Carnegie Mellon University

Buhl Lecture 2017

Jocelyn Duffy

In his lecture, Bialek, a theoretical physicist interested in the phenomena of life, will discuss his thoughts on how physics has been able to create accurate mathematical descriptions of the physical world, helping us to not only understand what we see, but predict what will happen in places we have never looked before. He will address questions including: Are there limits to this predictive power, particularly when applied to the complex phenomena of life? And are we missing some deep principles that will bring the living world under the predictive domain of physics? Bialek also will offer reflections on how physicists might be able to approach the complex and diverse phenomena of the living world and develop new theories to help explain the world around us.

Bialek, the John Archibald Wheeler/Battelle Professor in Physics at Princeton and Visiting Presidential Professor of Physics at The Graduate Center of the City University of New York, is known for his work emphasizing the approach of biological systems to the fundamental physical limits on their performance.

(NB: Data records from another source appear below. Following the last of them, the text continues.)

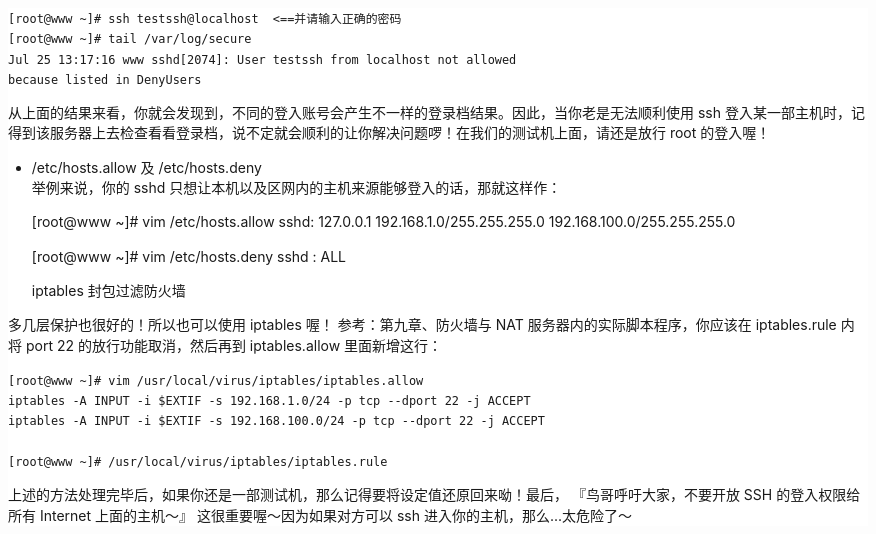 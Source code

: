 	[root@www ~]# ssh testssh@localhost  <==并请输入正确的密码
	[root@www ~]# tail /var/log/secure
	Jul 25 13:17:16 www sshd[2074]: User testssh from localhost not allowed 
	because listed in DenyUsers

从上面的结果来看，你就会发现到，不同的登入账号会产生不一样的登录档结果。因此，当你老是无法顺利使用 ssh 登入某一部主机时，记得到该服务器上去检查看看登录档，说不定就会顺利的让你解决问题啰！在我们的测试机上面，请还是放行 root 的登入喔！


- /etc/hosts.allow 及 /etc/hosts.deny  
举例来说，你的 sshd 只想让本机以及区网内的主机来源能够登入的话，那就这样作：

	[root@www ~]# vim /etc/hosts.allow
	sshd: 127.0.0.1 192.168.1.0/255.255.255.0 192.168.100.0/255.255.255.0
	
	[root@www ~]# vim /etc/hosts.deny
	sshd : ALL 

    iptables 封包过滤防火墙

多几层保护也很好的！所以也可以使用 iptables 喔！ 参考：第九章、防火墙与 NAT 服务器内的实际脚本程序，你应该在 iptables.rule 内将 port 22 的放行功能取消，然后再到 iptables.allow 里面新增这行：

	[root@www ~]# vim /usr/local/virus/iptables/iptables.allow
	iptables -A INPUT -i $EXTIF -s 192.168.1.0/24 -p tcp --dport 22 -j ACCEPT
	iptables -A INPUT -i $EXTIF -s 192.168.100.0/24 -p tcp --dport 22 -j ACCEPT
	
	[root@www ~]# /usr/local/virus/iptables/iptables.rule

上述的方法处理完毕后，如果你还是一部测试机，那么记得要将设定值还原回来呦！最后， 『鸟哥呼吁大家，不要开放 SSH 的登入权限给所有 Internet 上面的主机～』 这很重要喔～因为如果对方可以 ssh 进入你的主机，那么...太危险了～ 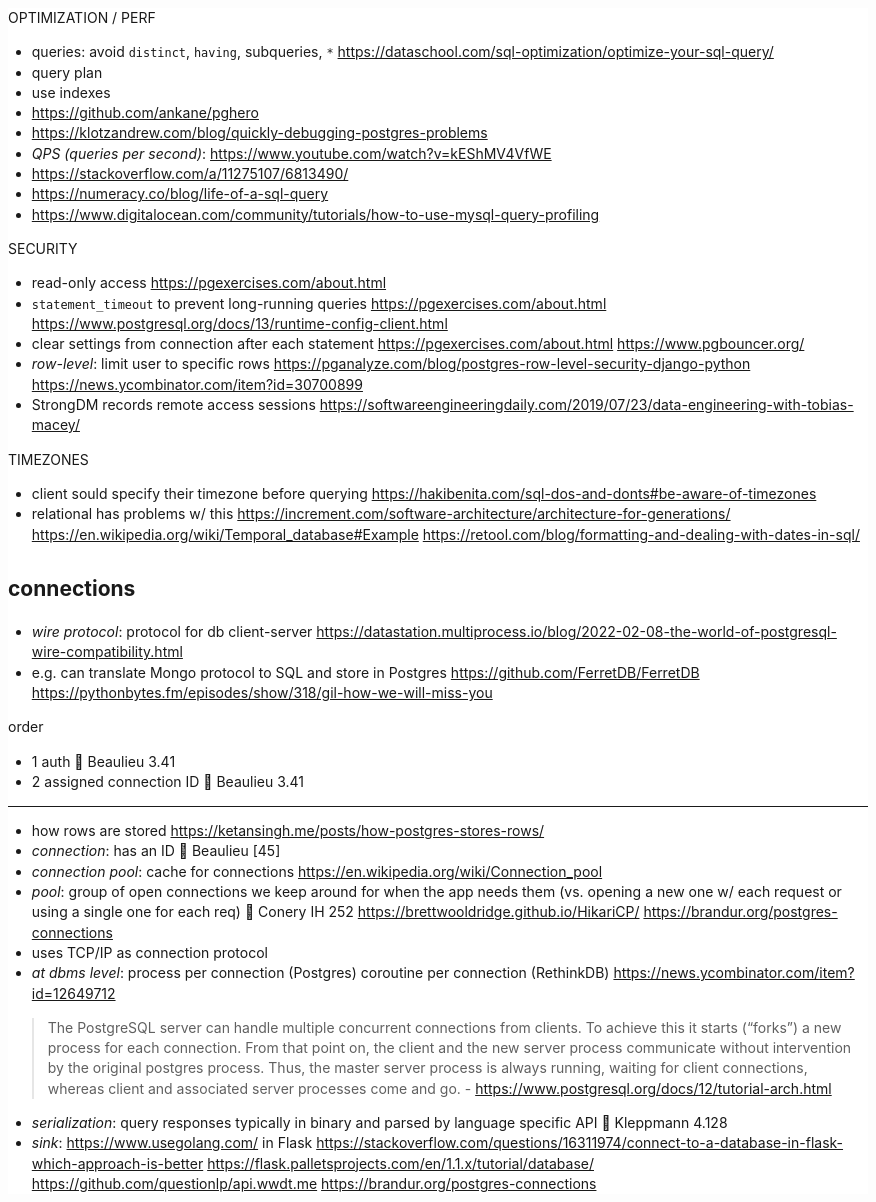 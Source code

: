 
OPTIMIZATION / PERF
* queries: avoid `distinct`, `having`, subqueries, `*` https://dataschool.com/sql-optimization/optimize-your-sql-query/
* query plan
* use indexes
* https://github.com/ankane/pghero
* https://klotzandrew.com/blog/quickly-debugging-postgres-problems
* _QPS (queries per second)_: https://www.youtube.com/watch?v=kEShMV4VfWE
* https://stackoverflow.com/a/11275107/6813490/ 
* https://numeracy.co/blog/life-of-a-sql-query
* https://www.digitalocean.com/community/tutorials/how-to-use-mysql-query-profiling

SECURITY
* read-only access https://pgexercises.com/about.html
* `statement_timeout` to prevent long-running queries https://pgexercises.com/about.html https://www.postgresql.org/docs/13/runtime-config-client.html
* clear settings from connection after each statement https://pgexercises.com/about.html https://www.pgbouncer.org/
* _row-level_: limit user to specific rows https://pganalyze.com/blog/postgres-row-level-security-django-python https://news.ycombinator.com/item?id=30700899
* StrongDM records remote access sessions https://softwareengineeringdaily.com/2019/07/23/data-engineering-with-tobias-macey/

TIMEZONES
* client sould specify their timezone before querying https://hakibenita.com/sql-dos-and-donts#be-aware-of-timezones
* relational has problems w/ this https://increment.com/software-architecture/architecture-for-generations/ https://en.wikipedia.org/wiki/Temporal_database#Example https://retool.com/blog/formatting-and-dealing-with-dates-in-sql/

## connections

* _wire protocol_: protocol for db client-server https://datastation.multiprocess.io/blog/2022-02-08-the-world-of-postgresql-wire-compatibility.html
* e.g. can translate Mongo protocol to SQL and store in Postgres https://github.com/FerretDB/FerretDB https://pythonbytes.fm/episodes/show/318/gil-how-we-will-miss-you

order
* 1 auth 📙 Beaulieu 3.41
* 2 assigned connection ID 📙 Beaulieu 3.41

---

* how rows are stored https://ketansingh.me/posts/how-postgres-stores-rows/
* _connection_: has an ID 📙 Beaulieu [45]
* _connection pool_: cache for connections https://en.wikipedia.org/wiki/Connection_pool
* _pool_: group of open connections we keep around for when the app needs them (vs. opening a new one w/ each request or using a single one for each req) 📙 Conery IH 252 https://brettwooldridge.github.io/HikariCP/ https://brandur.org/postgres-connections
* uses TCP/IP as connection protocol
* _at dbms level_: process per connection (Postgres) coroutine per connection (RethinkDB) https://news.ycombinator.com/item?id=12649712
> The PostgreSQL server can handle multiple concurrent connections from clients. To achieve this it starts (“forks”) a new process for each connection. From that point on, the client and the new server process communicate without intervention by the original postgres process. Thus, the master server process is always running, waiting for client connections, whereas client and associated server processes come and go. - https://www.postgresql.org/docs/12/tutorial-arch.html
* _serialization_: query responses typically in binary and parsed by language specific API 📙 Kleppmann 4.128
* _sink_: https://www.usegolang.com/ in Flask https://stackoverflow.com/questions/16311974/connect-to-a-database-in-flask-which-approach-is-better https://flask.palletsprojects.com/en/1.1.x/tutorial/database/ https://github.com/questionlp/api.wwdt.me https://brandur.org/postgres-connections
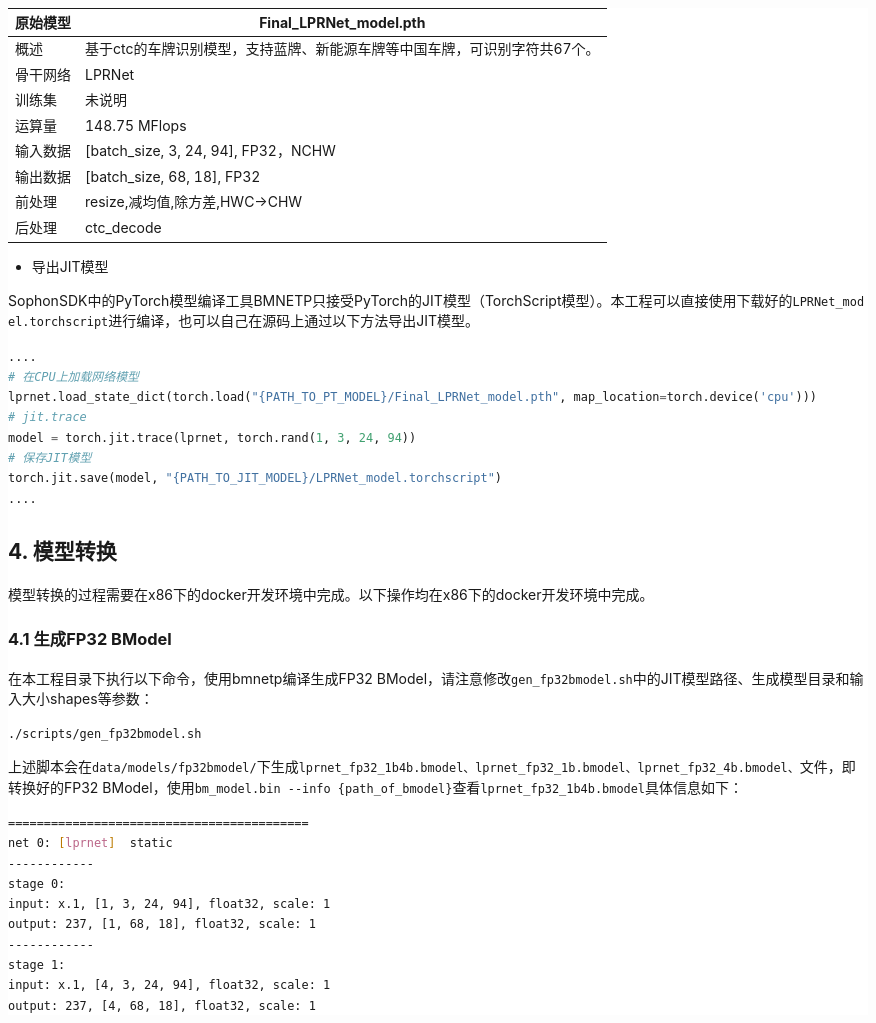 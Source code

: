 | 原始模型 | Final_LPRNet_model.pth  | 
| ------- | ----------------------   |
| 概述     | 基于ctc的车牌识别模型，支持蓝牌、新能源车牌等中国车牌，可识别字符共67个。| 
| 骨干网络 | LPRNet                   | 
| 训练集   | 未说明                    | 
| 运算量   | 148.75 MFlops            |
| 输入数据 | [batch_size, 3, 24, 94], FP32，NCHW |
| 输出数据 | [batch_size, 68, 18], FP32 |
| 前处理   | resize,减均值,除方差,HWC->CHW |
| 后处理   | ctc_decode                 |

-  导出JIT模型

SophonSDK中的PyTorch模型编译工具BMNETP只接受PyTorch的JIT模型（TorchScript模型）。本工程可以直接使用下载好的`LPRNet_model.torchscript`进行编译，也可以自己在源码上通过以下方法导出JIT模型。

```python
....
# 在CPU上加载网络模型
lprnet.load_state_dict(torch.load("{PATH_TO_PT_MODEL}/Final_LPRNet_model.pth", map_location=torch.device('cpu')))
# jit.trace
model = torch.jit.trace(lprnet, torch.rand(1, 3, 24, 94))
# 保存JIT模型
torch.jit.save(model, "{PATH_TO_JIT_MODEL}/LPRNet_model.torchscript")
....
```

## 4. 模型转换

模型转换的过程需要在x86下的docker开发环境中完成。以下操作均在x86下的docker开发环境中完成。

### 4.1 生成FP32 BModel

在本工程目录下执行以下命令，使用bmnetp编译生成FP32 BModel，请注意修改`gen_fp32bmodel.sh`中的JIT模型路径、生成模型目录和输入大小shapes等参数：

```bash
./scripts/gen_fp32bmodel.sh
```

上述脚本会在`data/models/fp32bmodel/`下生成`lprnet_fp32_1b4b.bmodel、lprnet_fp32_1b.bmodel、lprnet_fp32_4b.bmodel、`文件，即转换好的FP32 BModel，使用`bm_model.bin --info {path_of_bmodel}`查看`lprnet_fp32_1b4b.bmodel`具体信息如下：

```bash
==========================================
net 0: [lprnet]  static
------------
stage 0:
input: x.1, [1, 3, 24, 94], float32, scale: 1
output: 237, [1, 68, 18], float32, scale: 1
------------
stage 1:
input: x.1, [4, 3, 24, 94], float32, scale: 1
output: 237, [4, 68, 18], float32, scale: 1
```
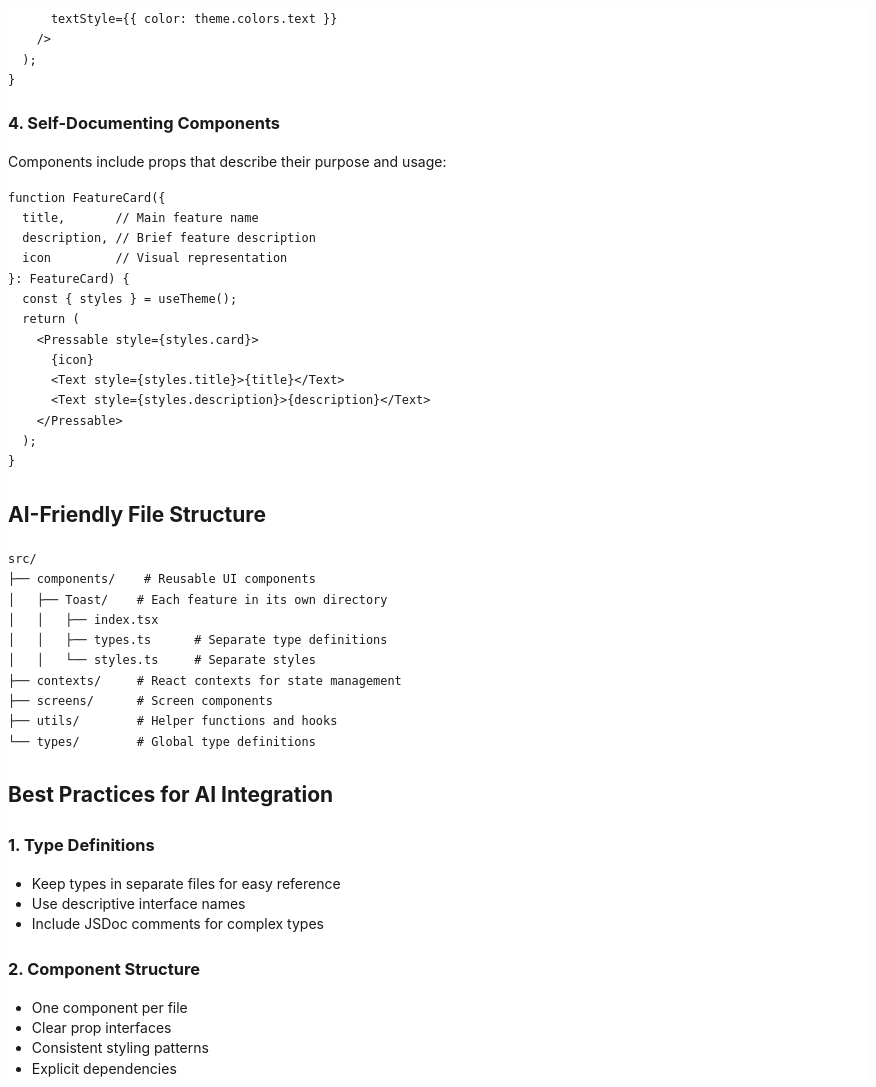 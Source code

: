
 ```tsx
      textStyle={{ color: theme.colors.text }}
    />
  );
}
```

### 4. Self-Documenting Components

Components include props that describe their purpose and usage:

```tsx
function FeatureCard({ 
  title,       // Main feature name
  description, // Brief feature description
  icon         // Visual representation
}: FeatureCard) {
  const { styles } = useTheme();
  return (
    <Pressable style={styles.card}>
      {icon}
      <Text style={styles.title}>{title}</Text>
      <Text style={styles.description}>{description}</Text>
    </Pressable>
  );
}
```

## AI-Friendly File Structure

```
src/
├── components/    # Reusable UI components
│   ├── Toast/    # Each feature in its own directory
│   │   ├── index.tsx
│   │   ├── types.ts      # Separate type definitions
│   │   └── styles.ts     # Separate styles
├── contexts/     # React contexts for state management
├── screens/      # Screen components
├── utils/        # Helper functions and hooks
└── types/        # Global type definitions
```

## Best Practices for AI Integration

### 1. Type Definitions
- Keep types in separate files for easy reference
- Use descriptive interface names
- Include JSDoc comments for complex types

### 2. Component Structure
- One component per file
- Clear prop interfaces
- Consistent styling patterns
- Explicit dependencies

In recent work, he and his collaborators have shown how the collective states of biological systems, such as the activity in a network of neurons or the flight directions in a flock of birds, can be described using ideas from statistical physics, connecting them in quantitative detail with new experimental data. 

Bialek has been a member of the Princeton faculty since 2001. He has received the President’s Award for Distinguished Teaching at Princeton, and recently published a textbook, Biophysics: Searching for Principles. A member of the National Academy of Sciences and a fellow of the American Physical Society, he received the 2013 Swartz Prize for Theoretical and Computational Neuroscience from the Society for Neuroscience.

The Buhl Lecture is funded under the auspices of the Buhl Professorship in Theoretical Physics and sponsored by the Department of Physics. The Buhl Foundation established the professorship in 1961 to support an outstanding theoretical scientist who would both impact theoretical research and help establish directions for experimental investigations. Fred Gilman has held this chair since 1995. He revived the Buhl Lecture Series in 1996, bringing internationally recognized scientists to Carnegie Mellon.